Thanks so much for answering my question, Danny. Very informative. It's really night and day, the two communities.
Hope you have a great Christmas and yadda yadda yadda 2009. :-)
A fantastic blog, thanks very much!
Thanks fot this, Danny.
I am slightly confused (doesn't take much) but you said don't send a script that's applicable to a particular show, or one that isn't applicable, but send an original script, that shows your voice etc. But that may not be applicable either?
Ha, I've confused myself! Basically, an original script is what will get you noticed, and get you work. A spec episode of an existing TV series might serve you well as a general sample (for agents etc) but if you've written an episode of Holby and then send it to one of their producers, then they might not read it because of the tricky legalities, and such.
Hope that clears it up!
What a fantastic and insightful blog entry for us UK screenwriters. It can get very confusing reading on the internet about spec scripts, as most of the time it is American advice. I really appreciate this helpful series you have written and the lovely Robin Kelly compiled a list of links to each one, so I will be reading up on those I missed out on before I discovered your most excellent blog. Thank you again and Merry Christmas!!!
Glad to hear that, cos I don't like any Brit TV shows at the mo really. There are non that I would write a decent script for. Got plenty of my own ideas however....
thanks for the blog!!!
That's cleared it up, Danny! Thanks.
Neil, if you got the chance to write for a Brit show, I bet you wouldn't turn it down!
Yes... a script editor on continuing drama liked my original script enough to ask me to meet him, but it sort of boiled down to me having no TV credits (aka experience), so no joy so far. Ironic, but nice, that a director of the same show wants to direct a short of mine, so maybe... In the meantime, have a fab Christmas etc and thanks for all the great advice!

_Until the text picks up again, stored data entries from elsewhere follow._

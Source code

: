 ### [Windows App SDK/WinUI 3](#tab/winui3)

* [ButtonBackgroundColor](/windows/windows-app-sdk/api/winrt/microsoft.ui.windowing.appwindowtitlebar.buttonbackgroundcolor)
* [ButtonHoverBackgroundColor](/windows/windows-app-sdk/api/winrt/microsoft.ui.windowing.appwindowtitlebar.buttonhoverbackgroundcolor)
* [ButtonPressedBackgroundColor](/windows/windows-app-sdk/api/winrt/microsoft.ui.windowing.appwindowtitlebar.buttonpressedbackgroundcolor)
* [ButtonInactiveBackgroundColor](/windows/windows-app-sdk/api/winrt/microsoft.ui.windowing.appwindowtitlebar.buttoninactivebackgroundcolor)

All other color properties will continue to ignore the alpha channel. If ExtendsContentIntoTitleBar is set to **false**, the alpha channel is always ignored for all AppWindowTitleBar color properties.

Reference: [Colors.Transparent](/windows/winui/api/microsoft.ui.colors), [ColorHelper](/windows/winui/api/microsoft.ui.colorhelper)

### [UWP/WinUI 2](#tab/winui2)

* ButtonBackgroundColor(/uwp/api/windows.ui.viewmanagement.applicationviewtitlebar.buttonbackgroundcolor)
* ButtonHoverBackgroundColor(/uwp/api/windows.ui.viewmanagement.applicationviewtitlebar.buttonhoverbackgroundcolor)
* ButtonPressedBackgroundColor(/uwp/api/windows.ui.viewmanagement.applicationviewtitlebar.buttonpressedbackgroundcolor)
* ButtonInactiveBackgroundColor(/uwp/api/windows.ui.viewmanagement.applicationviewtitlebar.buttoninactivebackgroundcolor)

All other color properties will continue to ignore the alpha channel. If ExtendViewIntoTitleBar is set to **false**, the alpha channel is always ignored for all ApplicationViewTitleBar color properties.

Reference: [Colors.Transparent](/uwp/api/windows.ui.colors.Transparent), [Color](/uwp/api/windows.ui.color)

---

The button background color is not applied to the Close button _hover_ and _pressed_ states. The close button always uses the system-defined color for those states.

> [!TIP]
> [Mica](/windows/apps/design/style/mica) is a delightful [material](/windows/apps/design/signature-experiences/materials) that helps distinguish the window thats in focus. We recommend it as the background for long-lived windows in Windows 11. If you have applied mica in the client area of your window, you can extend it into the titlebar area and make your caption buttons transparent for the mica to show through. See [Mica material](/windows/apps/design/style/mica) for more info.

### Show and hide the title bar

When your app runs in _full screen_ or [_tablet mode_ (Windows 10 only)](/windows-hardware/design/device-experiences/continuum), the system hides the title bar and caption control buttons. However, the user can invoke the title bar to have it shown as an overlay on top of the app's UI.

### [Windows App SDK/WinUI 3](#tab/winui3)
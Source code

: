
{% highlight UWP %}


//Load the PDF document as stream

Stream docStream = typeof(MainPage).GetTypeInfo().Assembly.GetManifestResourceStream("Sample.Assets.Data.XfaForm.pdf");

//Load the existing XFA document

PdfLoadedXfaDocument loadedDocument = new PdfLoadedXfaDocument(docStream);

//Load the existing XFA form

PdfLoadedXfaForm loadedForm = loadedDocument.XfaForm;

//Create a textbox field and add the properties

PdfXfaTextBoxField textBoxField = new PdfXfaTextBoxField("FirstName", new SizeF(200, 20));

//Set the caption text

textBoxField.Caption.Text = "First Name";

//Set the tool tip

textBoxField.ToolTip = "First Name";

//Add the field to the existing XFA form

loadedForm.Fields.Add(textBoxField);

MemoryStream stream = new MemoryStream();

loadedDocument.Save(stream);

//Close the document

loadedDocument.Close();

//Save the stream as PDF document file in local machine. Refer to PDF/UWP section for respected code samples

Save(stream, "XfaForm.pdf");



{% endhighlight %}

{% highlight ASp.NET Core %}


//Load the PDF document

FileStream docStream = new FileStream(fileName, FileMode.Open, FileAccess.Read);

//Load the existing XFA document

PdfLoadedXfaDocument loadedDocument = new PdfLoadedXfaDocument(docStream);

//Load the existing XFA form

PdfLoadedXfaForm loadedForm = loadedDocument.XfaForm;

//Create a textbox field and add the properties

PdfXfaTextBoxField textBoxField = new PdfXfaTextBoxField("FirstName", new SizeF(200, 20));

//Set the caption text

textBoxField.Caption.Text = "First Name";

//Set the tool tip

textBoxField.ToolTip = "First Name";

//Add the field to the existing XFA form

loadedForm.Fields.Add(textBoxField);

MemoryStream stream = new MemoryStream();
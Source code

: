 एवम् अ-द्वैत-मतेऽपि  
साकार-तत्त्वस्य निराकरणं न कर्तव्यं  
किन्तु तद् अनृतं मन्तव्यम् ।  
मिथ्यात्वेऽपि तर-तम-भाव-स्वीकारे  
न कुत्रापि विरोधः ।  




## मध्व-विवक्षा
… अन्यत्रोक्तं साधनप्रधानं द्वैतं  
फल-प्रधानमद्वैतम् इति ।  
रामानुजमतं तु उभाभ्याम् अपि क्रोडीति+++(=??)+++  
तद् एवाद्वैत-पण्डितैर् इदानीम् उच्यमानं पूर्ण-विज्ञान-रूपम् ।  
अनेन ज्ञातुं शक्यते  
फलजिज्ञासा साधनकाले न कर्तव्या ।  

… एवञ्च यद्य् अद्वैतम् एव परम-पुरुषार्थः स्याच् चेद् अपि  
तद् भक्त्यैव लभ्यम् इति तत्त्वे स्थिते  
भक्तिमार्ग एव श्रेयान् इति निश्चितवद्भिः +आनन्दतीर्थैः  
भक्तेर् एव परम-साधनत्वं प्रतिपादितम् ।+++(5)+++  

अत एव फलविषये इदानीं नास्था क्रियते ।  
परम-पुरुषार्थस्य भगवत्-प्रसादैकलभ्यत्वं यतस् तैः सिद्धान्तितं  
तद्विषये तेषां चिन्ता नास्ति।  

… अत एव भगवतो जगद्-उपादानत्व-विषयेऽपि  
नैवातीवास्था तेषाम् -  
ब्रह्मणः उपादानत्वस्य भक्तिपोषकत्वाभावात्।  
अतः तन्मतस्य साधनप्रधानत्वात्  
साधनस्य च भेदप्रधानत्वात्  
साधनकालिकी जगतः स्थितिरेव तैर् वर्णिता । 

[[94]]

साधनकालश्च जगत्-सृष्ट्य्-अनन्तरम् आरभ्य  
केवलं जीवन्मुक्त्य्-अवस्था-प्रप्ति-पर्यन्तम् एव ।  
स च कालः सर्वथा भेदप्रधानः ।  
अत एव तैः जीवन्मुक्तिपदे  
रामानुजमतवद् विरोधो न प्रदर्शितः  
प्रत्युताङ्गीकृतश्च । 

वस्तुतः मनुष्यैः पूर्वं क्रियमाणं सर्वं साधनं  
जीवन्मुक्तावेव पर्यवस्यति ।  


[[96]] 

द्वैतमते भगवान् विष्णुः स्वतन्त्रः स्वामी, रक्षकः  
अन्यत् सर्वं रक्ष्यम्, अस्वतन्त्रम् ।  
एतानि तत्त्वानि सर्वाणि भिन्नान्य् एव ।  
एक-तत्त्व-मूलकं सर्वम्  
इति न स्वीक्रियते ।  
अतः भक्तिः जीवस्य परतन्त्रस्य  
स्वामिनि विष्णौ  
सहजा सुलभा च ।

Antonia - hell no, I'd snap that opportunity up like that *makes clicking motion* But nothing takes my fancy at the mo. we can't be picky though (until we're all rich and famous that is).
Excellent post. I wonder if you could maybe expand on this topic a bit more tho? Say you wanted to submit your own original spec script idea, how much info are producers looking for? Do they want outlines for each episode in the series? How many full episode scripts do you submit? Basically, when do you stop?
Hi Lee - this post might have the answers you need. Happy with any follow-up Qs if necessary. Cheers!
Hi Danny, Great post but the link to the Black Books script does not work - it just says "temporary error" when I try to download it :(
Hi Nick. That's weird, it works fine for me! Don't know what to say, 'cept try again maybe...
I was wondering if you could answer this question: If say you sold a one hour spec pilot, and the BBC bought it and got you on as exec-producer and writer, maybe under a more experienced showrunner, would you still own the concept of the show? Would you get backend money for syndication, DVD sales etc..? What kind of control could you expect? and have you recently read any spec pilot scripts which you think cwould sell?
Hi Aspiring Writer. At the very least, it sounds like you should get a format fee for creating the series, which means that every time someone writes an ep for your show, you get paid an agreed sum (usually some percentage of the writing fee). This, and everything else you mention, would be determined by your agent's negotiation skills. There's no set answer really as it will vary depending on your clout and experience.
As a new writer, you might not get a lot of say or control but you should be able to negotiate the very minimum monetary and creative credit that you deserve.
A lot of the Red Planet entries were pretty damn good, and I can see a few of them working well, but we shall see...!
Speaking of Red Planet, is it likely to be the end of January before we hear?
Yep, we're still aiming for January, and to announce a winner sooner rather than later.